▶ ASSIGNED TASK
Only a number is expected: how many lines in the data below contain the word "simple".

#### RAW DATA ####

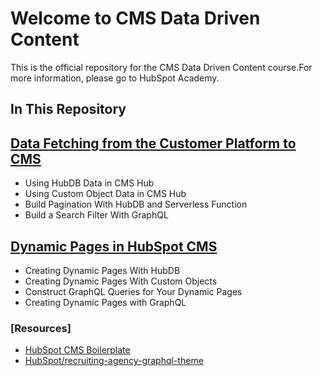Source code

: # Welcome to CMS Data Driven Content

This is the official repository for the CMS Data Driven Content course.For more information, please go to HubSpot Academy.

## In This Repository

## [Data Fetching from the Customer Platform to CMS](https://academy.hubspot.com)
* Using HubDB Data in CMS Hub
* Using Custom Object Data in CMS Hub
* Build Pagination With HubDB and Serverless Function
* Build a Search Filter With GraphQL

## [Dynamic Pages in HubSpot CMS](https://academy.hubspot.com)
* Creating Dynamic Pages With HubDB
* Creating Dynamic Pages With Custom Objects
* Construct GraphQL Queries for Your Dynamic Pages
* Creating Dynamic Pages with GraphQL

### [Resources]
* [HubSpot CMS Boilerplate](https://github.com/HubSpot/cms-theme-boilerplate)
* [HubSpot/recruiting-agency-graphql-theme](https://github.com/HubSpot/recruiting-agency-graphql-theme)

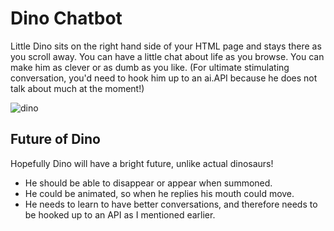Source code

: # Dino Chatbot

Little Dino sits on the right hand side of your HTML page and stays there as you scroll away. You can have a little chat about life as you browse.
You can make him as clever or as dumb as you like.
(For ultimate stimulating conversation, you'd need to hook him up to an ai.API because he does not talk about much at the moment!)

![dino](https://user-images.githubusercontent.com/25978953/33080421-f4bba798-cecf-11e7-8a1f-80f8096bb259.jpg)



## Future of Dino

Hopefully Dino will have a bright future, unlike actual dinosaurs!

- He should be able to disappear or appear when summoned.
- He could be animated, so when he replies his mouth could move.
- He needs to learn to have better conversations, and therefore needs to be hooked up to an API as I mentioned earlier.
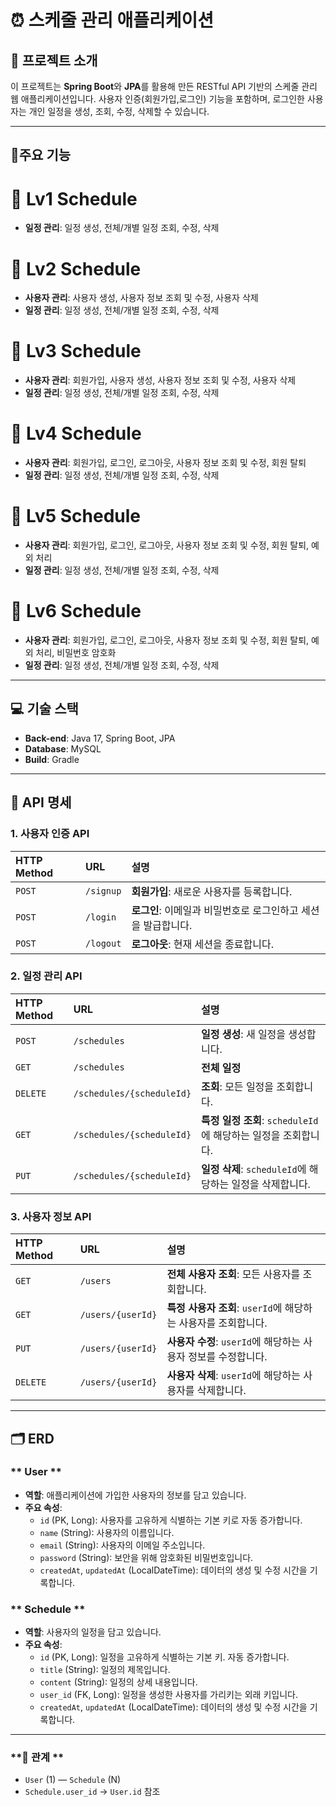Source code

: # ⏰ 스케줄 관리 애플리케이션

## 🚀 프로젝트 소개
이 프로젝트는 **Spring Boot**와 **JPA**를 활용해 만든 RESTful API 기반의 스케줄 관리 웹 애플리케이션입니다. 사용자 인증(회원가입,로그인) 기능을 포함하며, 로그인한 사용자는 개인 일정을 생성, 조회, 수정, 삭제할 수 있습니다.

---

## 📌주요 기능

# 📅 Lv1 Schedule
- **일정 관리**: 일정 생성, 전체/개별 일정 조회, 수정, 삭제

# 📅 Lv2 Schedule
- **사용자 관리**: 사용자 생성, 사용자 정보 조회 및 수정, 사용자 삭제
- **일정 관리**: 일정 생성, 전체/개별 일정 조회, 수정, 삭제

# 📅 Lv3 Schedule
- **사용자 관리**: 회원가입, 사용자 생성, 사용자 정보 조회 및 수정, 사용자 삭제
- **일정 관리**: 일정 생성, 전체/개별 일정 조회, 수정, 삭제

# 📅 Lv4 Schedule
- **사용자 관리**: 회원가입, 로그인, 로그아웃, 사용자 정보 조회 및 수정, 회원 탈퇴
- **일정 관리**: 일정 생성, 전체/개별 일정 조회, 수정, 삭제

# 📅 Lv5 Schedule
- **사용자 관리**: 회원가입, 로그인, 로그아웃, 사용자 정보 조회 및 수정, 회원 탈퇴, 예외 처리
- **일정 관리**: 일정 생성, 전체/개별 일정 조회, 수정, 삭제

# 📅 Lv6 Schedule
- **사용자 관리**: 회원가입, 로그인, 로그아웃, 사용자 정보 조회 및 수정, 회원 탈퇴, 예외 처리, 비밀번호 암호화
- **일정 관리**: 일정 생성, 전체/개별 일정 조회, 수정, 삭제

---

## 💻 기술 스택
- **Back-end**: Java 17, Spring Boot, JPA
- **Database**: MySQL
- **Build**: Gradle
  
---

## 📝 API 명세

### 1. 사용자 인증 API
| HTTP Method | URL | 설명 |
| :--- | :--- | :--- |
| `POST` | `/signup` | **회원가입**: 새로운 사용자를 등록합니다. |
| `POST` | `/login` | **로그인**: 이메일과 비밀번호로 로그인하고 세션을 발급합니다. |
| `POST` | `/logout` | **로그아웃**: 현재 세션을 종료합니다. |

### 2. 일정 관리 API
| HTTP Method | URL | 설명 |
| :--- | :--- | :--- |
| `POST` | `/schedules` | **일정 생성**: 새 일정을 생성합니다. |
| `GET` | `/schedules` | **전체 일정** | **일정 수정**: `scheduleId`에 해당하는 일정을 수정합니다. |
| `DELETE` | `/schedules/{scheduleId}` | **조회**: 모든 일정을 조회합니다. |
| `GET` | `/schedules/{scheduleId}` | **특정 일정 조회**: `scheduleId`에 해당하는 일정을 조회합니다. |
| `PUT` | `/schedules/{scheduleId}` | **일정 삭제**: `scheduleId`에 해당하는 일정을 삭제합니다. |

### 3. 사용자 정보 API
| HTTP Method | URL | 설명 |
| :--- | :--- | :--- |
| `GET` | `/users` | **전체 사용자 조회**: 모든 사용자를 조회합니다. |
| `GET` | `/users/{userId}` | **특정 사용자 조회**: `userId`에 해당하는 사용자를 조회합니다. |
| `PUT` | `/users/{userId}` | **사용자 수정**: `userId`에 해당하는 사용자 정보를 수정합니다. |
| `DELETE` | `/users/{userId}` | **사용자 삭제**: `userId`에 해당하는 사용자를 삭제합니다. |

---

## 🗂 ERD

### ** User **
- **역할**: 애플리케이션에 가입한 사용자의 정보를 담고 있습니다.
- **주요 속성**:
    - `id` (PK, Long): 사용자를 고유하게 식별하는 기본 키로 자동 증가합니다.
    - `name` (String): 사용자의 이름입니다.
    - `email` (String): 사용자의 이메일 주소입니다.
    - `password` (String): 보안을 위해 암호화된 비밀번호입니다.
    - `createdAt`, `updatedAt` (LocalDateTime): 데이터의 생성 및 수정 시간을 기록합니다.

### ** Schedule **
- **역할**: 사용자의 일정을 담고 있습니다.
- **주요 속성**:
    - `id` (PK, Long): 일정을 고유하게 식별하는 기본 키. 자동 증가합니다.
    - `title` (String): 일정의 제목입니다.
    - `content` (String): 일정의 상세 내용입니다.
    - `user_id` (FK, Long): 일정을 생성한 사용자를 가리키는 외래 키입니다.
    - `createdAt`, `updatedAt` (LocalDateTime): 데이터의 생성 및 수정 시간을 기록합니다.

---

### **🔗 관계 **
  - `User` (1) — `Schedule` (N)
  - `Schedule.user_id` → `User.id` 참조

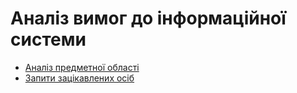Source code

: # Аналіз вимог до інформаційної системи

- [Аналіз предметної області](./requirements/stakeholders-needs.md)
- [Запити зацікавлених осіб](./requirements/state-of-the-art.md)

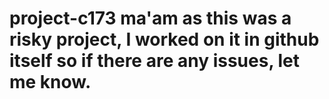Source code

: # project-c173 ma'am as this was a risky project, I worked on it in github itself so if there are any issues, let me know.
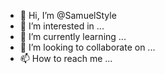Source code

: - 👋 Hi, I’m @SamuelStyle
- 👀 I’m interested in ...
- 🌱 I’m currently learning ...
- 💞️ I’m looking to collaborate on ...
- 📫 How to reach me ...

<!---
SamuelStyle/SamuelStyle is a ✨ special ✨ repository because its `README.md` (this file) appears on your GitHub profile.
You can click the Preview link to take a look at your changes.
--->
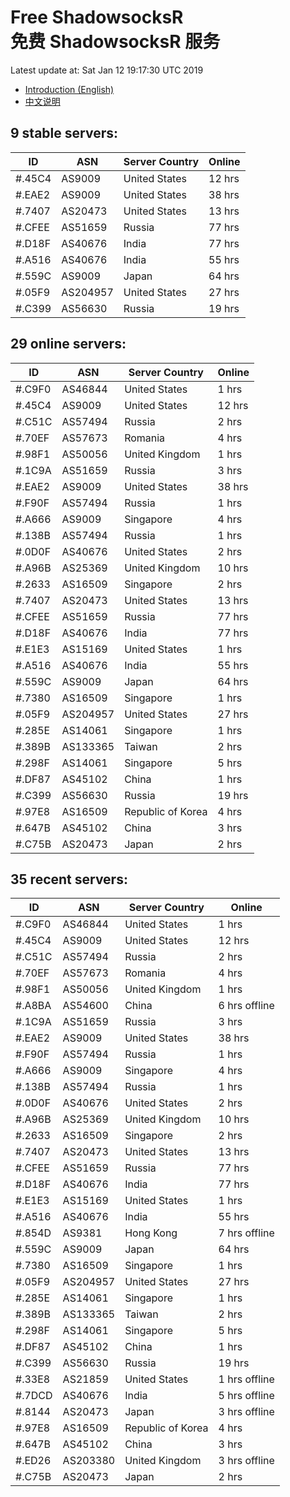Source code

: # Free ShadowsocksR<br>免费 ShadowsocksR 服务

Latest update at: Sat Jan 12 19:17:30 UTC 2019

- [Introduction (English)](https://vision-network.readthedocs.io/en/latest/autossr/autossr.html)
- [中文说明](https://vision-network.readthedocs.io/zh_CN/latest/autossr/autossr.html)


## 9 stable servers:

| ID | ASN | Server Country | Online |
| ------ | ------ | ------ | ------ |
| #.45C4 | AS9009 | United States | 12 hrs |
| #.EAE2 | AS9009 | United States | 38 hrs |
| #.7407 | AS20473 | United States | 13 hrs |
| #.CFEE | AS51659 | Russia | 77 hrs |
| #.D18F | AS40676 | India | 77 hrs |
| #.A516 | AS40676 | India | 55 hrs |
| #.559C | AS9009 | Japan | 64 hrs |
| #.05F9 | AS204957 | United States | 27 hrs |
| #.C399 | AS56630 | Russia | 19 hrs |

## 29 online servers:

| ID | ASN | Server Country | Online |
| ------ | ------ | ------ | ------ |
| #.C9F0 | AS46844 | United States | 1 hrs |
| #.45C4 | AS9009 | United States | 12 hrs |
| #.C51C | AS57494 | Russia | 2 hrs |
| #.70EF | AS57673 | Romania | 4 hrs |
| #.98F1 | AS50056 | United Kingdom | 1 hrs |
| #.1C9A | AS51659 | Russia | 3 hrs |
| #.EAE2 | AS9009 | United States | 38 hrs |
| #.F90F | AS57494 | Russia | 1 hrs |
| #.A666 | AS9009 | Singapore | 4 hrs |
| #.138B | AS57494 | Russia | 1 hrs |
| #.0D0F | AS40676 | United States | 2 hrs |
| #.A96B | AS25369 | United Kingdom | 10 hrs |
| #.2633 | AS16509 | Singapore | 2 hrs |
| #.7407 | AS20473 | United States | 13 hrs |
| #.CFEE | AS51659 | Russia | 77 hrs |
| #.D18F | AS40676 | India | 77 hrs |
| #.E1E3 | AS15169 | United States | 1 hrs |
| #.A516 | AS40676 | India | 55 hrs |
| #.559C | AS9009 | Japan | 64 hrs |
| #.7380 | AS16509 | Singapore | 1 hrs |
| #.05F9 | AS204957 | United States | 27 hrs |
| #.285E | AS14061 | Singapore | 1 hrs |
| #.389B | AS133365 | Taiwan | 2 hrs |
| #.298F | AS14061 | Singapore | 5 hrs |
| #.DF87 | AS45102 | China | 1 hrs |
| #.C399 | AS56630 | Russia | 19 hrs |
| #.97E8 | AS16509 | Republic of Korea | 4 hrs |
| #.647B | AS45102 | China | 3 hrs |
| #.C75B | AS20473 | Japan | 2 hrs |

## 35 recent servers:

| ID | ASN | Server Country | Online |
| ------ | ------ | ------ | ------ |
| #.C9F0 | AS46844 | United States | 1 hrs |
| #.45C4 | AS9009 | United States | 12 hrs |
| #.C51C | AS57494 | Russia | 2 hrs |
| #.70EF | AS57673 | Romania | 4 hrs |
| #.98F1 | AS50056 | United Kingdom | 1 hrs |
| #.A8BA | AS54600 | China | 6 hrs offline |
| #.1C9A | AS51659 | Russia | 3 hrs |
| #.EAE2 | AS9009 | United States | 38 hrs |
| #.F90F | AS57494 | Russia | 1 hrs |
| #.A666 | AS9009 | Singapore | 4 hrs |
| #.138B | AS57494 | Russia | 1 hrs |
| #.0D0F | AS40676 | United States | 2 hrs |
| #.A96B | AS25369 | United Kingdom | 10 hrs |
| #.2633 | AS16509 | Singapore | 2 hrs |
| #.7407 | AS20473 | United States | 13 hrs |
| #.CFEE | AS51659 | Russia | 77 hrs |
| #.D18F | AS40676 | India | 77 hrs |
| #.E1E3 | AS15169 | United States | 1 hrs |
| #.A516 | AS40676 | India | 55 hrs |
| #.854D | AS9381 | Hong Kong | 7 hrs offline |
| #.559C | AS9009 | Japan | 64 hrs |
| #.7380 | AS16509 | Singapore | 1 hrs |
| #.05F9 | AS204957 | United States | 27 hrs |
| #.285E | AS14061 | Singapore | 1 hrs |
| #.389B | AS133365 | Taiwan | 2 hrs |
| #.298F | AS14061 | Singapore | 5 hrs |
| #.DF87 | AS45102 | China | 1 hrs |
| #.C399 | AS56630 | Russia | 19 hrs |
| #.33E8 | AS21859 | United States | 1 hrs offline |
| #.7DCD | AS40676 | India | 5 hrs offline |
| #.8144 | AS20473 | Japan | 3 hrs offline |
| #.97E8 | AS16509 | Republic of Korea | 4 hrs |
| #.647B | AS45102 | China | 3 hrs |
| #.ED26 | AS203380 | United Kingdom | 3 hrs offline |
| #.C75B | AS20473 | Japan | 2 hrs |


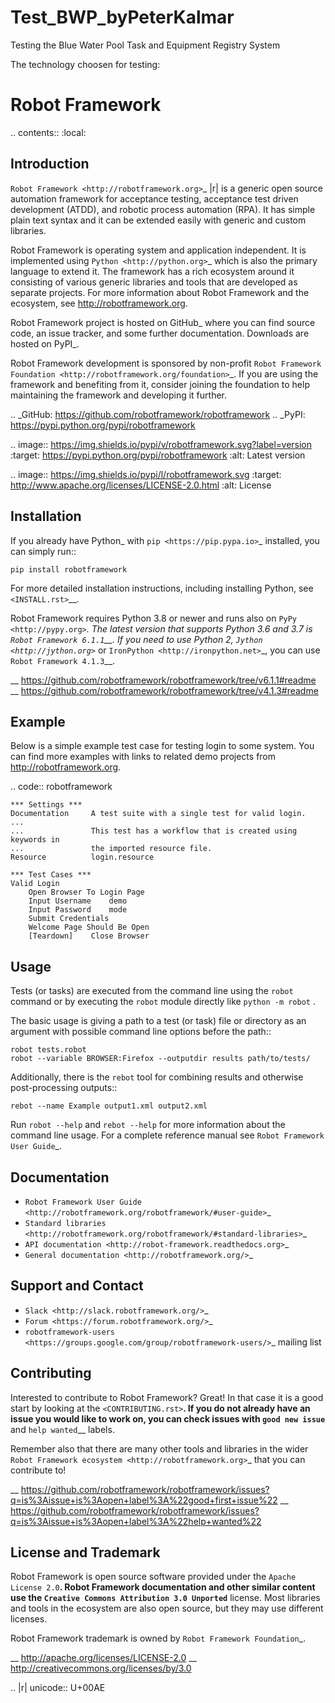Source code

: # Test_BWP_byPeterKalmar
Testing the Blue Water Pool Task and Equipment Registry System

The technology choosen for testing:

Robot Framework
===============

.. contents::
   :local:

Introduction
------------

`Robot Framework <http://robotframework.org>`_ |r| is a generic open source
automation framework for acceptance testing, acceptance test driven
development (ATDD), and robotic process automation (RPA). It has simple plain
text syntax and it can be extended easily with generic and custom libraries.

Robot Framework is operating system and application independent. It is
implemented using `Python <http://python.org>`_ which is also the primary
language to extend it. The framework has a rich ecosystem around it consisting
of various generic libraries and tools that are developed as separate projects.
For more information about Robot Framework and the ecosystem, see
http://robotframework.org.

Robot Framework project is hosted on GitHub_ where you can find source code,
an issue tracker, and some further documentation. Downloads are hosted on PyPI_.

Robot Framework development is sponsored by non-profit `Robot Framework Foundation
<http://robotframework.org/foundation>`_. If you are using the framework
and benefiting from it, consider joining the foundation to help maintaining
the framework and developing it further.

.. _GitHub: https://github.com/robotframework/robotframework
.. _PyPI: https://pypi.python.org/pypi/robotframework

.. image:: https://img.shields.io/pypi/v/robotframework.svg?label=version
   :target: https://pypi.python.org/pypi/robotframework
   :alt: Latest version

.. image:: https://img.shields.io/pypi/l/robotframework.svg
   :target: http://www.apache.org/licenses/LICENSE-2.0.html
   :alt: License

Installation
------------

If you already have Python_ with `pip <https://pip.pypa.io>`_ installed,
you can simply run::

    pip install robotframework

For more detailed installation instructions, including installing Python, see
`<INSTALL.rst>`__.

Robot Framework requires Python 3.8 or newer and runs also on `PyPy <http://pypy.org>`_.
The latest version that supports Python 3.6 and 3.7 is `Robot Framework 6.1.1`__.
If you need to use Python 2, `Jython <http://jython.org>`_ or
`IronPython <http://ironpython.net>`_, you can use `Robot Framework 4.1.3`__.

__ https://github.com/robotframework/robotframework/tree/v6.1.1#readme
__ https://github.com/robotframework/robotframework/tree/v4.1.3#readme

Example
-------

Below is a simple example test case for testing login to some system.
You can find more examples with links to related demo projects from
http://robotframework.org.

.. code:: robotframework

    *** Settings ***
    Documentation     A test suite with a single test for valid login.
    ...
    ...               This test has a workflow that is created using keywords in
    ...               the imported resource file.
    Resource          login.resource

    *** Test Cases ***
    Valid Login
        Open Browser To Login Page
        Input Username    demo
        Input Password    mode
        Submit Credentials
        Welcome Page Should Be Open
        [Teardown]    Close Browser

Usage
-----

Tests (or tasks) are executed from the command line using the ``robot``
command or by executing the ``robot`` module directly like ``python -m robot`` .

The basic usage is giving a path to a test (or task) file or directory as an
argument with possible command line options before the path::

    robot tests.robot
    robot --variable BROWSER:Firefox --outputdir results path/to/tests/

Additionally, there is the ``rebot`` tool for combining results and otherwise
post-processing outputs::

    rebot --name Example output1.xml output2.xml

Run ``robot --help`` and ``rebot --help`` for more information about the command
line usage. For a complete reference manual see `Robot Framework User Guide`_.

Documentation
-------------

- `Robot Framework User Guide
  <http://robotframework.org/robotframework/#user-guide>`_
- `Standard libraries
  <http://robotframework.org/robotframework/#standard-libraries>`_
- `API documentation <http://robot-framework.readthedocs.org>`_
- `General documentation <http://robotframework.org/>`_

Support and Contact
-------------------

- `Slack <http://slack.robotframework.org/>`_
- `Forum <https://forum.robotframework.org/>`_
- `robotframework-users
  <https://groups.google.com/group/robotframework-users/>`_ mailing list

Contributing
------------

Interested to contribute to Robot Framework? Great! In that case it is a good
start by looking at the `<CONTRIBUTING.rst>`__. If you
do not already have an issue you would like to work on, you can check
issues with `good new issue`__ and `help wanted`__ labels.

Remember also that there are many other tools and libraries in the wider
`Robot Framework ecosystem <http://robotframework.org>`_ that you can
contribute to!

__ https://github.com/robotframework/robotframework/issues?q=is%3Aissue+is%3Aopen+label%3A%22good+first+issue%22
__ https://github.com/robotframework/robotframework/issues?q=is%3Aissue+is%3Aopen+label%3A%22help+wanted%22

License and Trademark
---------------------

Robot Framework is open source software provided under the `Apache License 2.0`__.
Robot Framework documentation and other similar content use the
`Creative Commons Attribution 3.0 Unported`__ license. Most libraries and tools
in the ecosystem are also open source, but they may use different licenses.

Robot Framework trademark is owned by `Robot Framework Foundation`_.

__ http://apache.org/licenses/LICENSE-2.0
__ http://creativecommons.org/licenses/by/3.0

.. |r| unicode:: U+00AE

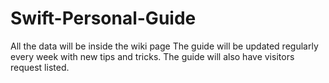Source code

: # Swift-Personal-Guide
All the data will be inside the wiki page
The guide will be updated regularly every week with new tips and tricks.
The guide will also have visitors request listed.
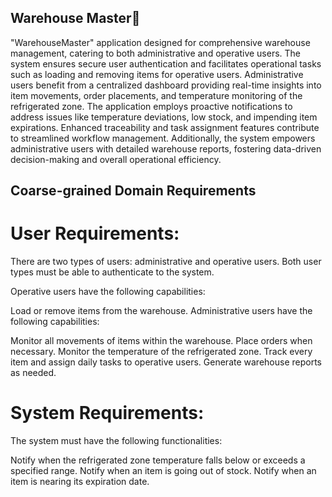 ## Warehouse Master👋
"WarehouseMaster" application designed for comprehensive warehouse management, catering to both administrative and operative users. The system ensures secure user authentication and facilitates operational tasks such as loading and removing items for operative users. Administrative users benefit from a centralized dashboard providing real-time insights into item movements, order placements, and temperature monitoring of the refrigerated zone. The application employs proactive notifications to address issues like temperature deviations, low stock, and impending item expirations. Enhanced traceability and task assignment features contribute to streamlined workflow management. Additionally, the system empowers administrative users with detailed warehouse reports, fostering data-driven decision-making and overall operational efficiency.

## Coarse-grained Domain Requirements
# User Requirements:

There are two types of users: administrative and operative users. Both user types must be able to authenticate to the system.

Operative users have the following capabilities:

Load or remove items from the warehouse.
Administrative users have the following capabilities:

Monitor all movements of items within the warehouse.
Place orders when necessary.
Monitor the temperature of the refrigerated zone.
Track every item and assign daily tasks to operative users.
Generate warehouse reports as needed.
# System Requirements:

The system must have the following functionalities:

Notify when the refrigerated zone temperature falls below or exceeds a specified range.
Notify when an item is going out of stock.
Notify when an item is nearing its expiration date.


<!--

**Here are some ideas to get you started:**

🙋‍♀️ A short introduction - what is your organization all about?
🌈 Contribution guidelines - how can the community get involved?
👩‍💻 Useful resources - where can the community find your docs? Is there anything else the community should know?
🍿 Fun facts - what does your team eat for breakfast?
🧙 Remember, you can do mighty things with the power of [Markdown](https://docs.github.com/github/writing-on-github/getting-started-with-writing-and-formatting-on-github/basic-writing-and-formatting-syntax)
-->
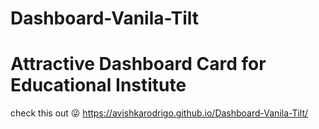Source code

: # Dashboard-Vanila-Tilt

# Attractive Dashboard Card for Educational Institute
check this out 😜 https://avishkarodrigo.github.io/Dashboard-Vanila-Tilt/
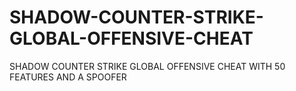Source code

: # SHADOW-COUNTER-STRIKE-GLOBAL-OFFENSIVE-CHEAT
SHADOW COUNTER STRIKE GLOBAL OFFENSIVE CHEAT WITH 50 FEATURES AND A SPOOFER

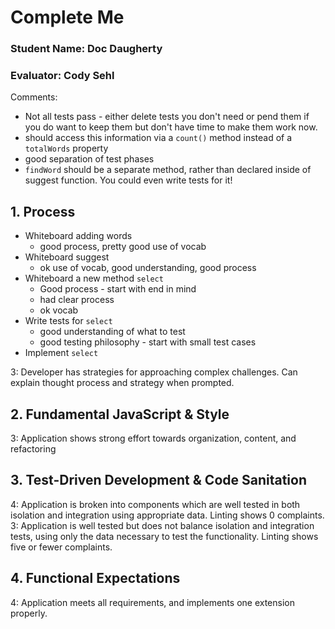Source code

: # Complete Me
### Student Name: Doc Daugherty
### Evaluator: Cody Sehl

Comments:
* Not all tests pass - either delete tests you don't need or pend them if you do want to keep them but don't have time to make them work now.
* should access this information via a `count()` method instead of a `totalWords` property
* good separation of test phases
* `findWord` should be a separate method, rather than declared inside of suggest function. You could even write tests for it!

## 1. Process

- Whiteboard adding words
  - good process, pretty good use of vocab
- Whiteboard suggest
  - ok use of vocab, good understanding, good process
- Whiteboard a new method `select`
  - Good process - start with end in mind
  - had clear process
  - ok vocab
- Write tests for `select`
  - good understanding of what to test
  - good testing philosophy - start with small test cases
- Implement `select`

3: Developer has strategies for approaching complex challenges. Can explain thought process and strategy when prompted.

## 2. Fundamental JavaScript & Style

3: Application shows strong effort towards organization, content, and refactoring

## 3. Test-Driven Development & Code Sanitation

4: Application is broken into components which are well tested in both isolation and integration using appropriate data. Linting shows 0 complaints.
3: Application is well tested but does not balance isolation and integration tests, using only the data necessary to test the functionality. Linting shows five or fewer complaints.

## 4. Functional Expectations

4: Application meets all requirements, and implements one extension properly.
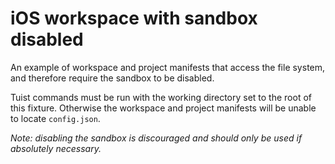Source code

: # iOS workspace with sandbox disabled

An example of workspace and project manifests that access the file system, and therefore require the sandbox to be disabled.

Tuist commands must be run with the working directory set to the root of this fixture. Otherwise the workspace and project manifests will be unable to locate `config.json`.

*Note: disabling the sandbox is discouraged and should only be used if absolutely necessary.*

####

▶ COMPLETED TASK
2